When he retired William Lyon Mackenzie King held the record for the longest serving prime minister in the English-speaking world, exceeding the record then held by Horace Walpole, in all 21 years. To put that in perspective, note that Australia's Robert Menzies had 18 years and Franklin Roosevelt 13, and Churchill 11. In addition, King was the leader of the Liberal Party for a total of 28 years. I expect he still does hold the record for longest serving party leader, too.
William Lyon Mackenzie King
Roosevelt had a charm even over the radio and daring ideas, Churchill could wake the dead with his rhetoric and was willing to try almost anything, while Menzies exuded confidence and calm. King had none of these assets. He was short, round, and pudgy. He had no love for meet-and-greets. He spoke in a high squeaky voice that sounded worse on radio than in person though it sounded bad then. He invariably read his speeches word-for-word badly. He had no electoral coattails to make backbenchers beholden to him.
Then why did he succeed? The short answer was said in an obituary 'He divided us least.'
The legends of King are many, and most have to do with inaction: he never let his left hand know what his left hand was doing, he never did by halves what could be done by quarters and he never did at all what did not have to be done. Like a duck holding place against a tide, he paddled furiously below the surface while doing nothing up top. That image is from Churchill in another context but it fits King perfectly.
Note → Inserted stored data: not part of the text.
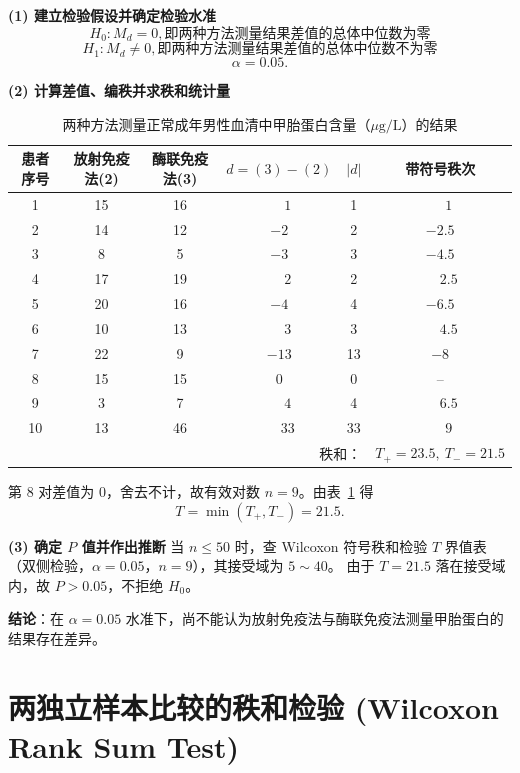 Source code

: \documentclass[lang=cn,10pt]{elegantbook}
\begin{document}
\vspace{0.2cm}
\begin{solution}
\textbf{(1) 建立检验假设并确定检验水准}
\[
H_0: M_d = 0 ,即两种方法测量结果差值的总体中位数为零
\]
\[
H_1: M_d \ne 0,即两种方法测量结果差值的总体中位数不为零
\]
\[
\alpha=0.05.
\]

\textbf{(2) 计算差值、编秩并求秩和统计量}
\begin{table}[htbp]
\centering
\caption{两种方法测量正常成年男性血清中甲胎蛋白含量（$\mu\mathrm{g}/\mathrm{L}$）的结果}
\label{tab:afp-raw}
\begin{tabular}{cccccc}
\toprule
患者序号 & 放射免疫法(2) & 酶联免疫法(3) & $d=(3)-(2)$ & $|d|$ & 带符号秩次 \\
\midrule
1  & 15 & 16 & $\phantom{-}1$  & 1  & $\phantom{-}1$ \\
2  & 14 & 12 & $-2$  & 2  & $-2.5$ \\
3  & 8  & 5  & $-3$  & 3  & $-4.5$ \\
4  & 17 & 19 & $\phantom{-}2$  & 2  & $\phantom{-}2.5$ \\
5  & 20 & 16 & $-4$  & 4  & $-6.5$ \\
6  & 10 & 13 & $\phantom{-}3$  & 3  & $\phantom{-}4.5$ \\
7  & 22 & 9  & $-13$ & 13 & $-8$ \\
8  & 15 & 15 & 0 & 0 & -- \\
9  & 3  & 7  & $\phantom{-}4$  & 4  & $\phantom{-}6.5$ \\
10 & 13 & 46 & $\phantom{-}33$ & 33 & $\phantom{-}9$ \\
\midrule
\multicolumn{5}{r}{秩和：} & $T_+=23.5,\ T_-=21.5$ \\
\bottomrule
\end{tabular}
\end{table}

第 8 对差值为 0，舍去不计，故有效对数 $n=9$。由表~\ref{tab:afp-raw} 得
\[
T=\min(T_+,T_-)=21.5.
\]

\textbf{(3) 确定 $P$ 值并作出推断}
当 $n\le 50$ 时，查 Wilcoxon 符号秩和检验 $T$ 界值表（双侧检验，$\alpha=0.05$，$n=9$），其接受域为 $5\sim 40$。
由于 $T=21.5$ 落在接受域内，故 $P>0.05$，不拒绝 $H_0$。

\textbf{结论}：在 $\alpha=0.05$ 水准下，尚不能认为放射免疫法与酶联免疫法测量甲胎蛋白的结果存在差异。
\end{solution}

\section{两独立样本比较的秩和检验 (Wilcoxon Rank Sum Test)}
\end{document}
It is said that he had all cabinet ministers sign undated letters of resignation as a condition of being named to cabinet and that he kept those in his pocket in parliament during debates or question time occasionally bringing one or all out onto the desk as though about to date a resignation and by this means stimulating his colleagues to fervour. This book does not mention this last story and rather emphasises the care he generally took in stroking the egos of those around him in his earlier years, but it is also clear that he changed over the years, and grew ever more determined to hang on. Still he had plenty of wiles, like calling an election in the speech from the throne!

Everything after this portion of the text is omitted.